- _TASK STATEMENT_:
Identify all lines below that hold "血濁氣潘" and collect them.

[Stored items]
+ + + + + + +

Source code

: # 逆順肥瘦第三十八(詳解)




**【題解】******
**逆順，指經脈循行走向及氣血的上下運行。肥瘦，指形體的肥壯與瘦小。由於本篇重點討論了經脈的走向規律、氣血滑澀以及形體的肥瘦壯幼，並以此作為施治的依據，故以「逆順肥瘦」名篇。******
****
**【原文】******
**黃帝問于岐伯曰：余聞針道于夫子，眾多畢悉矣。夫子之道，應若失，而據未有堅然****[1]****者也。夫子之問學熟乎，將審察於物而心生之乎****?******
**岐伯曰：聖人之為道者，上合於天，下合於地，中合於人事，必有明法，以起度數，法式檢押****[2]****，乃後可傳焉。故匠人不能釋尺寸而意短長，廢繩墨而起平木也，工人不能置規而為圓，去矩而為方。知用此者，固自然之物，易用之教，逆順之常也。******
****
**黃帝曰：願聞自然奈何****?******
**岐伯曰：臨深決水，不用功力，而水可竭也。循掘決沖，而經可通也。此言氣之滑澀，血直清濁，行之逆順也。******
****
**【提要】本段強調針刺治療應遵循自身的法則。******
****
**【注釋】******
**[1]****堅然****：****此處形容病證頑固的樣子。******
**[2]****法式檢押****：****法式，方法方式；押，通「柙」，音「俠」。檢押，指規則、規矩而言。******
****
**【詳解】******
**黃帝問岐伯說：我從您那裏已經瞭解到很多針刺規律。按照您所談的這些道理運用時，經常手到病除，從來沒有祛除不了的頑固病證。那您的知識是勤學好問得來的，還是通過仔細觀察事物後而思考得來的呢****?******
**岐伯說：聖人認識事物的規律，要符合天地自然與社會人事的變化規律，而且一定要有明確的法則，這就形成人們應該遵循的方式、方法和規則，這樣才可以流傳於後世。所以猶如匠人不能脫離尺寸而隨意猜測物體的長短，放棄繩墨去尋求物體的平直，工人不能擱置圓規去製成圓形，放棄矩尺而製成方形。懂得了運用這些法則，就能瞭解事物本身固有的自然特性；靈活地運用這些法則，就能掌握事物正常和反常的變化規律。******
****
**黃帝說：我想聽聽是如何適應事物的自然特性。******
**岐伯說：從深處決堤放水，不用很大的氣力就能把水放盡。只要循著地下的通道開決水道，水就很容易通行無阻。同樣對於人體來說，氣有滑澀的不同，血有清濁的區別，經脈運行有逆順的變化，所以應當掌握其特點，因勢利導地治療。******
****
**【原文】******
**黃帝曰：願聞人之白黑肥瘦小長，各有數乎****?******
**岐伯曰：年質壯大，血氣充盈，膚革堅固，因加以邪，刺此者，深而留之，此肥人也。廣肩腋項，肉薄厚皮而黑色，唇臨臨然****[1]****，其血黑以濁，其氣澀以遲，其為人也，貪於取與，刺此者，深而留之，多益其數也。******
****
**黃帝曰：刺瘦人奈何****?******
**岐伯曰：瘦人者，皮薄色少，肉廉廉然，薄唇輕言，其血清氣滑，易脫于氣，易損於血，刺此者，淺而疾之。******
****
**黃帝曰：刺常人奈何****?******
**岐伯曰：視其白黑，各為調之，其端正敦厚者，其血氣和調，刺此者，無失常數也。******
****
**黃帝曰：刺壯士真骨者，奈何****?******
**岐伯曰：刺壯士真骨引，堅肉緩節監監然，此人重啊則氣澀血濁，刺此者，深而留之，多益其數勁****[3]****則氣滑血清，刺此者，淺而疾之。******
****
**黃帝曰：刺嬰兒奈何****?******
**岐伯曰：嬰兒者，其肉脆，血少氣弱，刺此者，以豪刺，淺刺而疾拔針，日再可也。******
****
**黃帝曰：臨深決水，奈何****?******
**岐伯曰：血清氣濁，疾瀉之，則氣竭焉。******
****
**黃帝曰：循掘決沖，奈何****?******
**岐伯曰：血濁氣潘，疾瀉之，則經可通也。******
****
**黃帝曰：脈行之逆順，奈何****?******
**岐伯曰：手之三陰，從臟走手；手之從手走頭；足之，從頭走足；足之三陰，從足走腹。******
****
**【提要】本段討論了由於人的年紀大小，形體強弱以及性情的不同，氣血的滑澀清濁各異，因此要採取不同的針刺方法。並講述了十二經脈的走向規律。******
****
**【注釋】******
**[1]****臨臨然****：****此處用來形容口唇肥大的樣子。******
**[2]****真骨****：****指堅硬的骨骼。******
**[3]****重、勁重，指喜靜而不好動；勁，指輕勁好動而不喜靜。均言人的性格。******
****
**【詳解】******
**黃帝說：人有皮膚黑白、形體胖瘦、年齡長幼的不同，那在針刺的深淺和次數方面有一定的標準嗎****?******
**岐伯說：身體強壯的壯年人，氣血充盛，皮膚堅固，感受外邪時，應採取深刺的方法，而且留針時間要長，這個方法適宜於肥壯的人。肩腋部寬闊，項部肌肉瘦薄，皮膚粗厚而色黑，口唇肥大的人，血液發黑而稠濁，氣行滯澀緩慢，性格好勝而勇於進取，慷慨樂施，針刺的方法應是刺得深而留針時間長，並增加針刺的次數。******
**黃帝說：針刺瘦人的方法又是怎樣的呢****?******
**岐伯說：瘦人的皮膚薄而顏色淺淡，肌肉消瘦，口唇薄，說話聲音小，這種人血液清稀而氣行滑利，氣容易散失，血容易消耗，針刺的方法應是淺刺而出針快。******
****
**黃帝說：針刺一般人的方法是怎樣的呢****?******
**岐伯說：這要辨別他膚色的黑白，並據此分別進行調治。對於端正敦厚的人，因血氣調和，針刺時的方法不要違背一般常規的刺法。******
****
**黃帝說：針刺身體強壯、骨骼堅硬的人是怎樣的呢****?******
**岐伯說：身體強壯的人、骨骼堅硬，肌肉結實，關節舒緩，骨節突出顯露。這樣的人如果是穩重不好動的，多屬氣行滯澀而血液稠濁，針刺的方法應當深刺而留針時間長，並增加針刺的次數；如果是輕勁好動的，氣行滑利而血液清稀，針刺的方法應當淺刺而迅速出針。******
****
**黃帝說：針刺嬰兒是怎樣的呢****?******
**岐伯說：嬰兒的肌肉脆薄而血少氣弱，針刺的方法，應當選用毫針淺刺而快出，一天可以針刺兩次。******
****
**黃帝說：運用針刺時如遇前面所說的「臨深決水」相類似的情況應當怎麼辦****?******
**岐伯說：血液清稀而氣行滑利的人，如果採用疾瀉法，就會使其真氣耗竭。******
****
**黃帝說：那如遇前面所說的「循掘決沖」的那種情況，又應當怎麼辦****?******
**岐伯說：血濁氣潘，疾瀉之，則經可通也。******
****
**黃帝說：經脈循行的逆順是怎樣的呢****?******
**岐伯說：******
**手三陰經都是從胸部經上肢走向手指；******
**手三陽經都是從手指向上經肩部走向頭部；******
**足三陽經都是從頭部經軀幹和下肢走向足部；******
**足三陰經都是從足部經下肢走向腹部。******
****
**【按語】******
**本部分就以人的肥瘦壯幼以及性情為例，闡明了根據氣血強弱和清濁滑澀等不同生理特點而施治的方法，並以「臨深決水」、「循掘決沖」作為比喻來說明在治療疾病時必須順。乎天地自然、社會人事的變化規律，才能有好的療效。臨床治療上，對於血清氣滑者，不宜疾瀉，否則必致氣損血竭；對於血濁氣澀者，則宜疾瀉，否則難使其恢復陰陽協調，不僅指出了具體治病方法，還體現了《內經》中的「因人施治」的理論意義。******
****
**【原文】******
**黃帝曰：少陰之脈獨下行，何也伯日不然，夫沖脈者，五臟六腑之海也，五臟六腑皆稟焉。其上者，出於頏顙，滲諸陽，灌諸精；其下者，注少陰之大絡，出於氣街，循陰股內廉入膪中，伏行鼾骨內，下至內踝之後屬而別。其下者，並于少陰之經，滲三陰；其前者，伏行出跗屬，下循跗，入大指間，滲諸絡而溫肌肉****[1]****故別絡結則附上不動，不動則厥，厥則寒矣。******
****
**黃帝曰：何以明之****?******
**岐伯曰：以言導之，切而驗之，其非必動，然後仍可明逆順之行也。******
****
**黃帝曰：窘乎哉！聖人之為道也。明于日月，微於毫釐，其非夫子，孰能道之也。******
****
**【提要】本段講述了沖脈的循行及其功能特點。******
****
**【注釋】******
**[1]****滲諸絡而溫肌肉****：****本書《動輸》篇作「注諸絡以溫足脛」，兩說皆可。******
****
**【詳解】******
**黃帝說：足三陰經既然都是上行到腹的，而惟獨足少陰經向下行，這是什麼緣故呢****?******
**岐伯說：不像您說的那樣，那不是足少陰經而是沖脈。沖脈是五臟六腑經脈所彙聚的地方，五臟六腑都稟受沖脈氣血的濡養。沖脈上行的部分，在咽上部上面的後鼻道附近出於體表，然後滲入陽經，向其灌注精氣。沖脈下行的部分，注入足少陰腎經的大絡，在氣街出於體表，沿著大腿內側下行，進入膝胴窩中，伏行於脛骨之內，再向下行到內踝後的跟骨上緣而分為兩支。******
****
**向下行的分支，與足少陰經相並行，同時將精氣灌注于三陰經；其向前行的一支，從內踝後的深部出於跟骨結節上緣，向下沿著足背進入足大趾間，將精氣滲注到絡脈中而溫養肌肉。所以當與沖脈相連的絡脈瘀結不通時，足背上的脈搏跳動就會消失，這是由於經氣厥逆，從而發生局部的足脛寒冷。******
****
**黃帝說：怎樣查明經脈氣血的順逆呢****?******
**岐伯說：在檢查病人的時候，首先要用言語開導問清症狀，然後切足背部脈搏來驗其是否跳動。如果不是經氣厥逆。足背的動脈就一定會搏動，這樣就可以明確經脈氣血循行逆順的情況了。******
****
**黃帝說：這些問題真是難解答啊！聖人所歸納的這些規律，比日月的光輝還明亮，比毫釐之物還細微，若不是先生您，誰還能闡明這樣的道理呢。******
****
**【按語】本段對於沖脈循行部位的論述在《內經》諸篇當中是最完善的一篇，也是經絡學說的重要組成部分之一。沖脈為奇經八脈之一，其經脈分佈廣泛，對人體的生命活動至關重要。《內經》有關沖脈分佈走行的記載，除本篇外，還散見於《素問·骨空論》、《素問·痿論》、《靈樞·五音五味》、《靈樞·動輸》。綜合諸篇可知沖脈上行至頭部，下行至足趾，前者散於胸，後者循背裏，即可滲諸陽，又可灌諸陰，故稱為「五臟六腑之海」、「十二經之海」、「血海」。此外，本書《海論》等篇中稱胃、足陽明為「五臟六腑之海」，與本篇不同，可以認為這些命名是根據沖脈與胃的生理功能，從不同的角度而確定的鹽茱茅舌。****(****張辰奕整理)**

+ + + + + + +

- _EXPECTED ANSWER_:
**岐伯曰：血濁氣潘，疾瀉之，則經可通也。******
**岐伯說：血濁氣潘，疾瀉之，則經可通也。******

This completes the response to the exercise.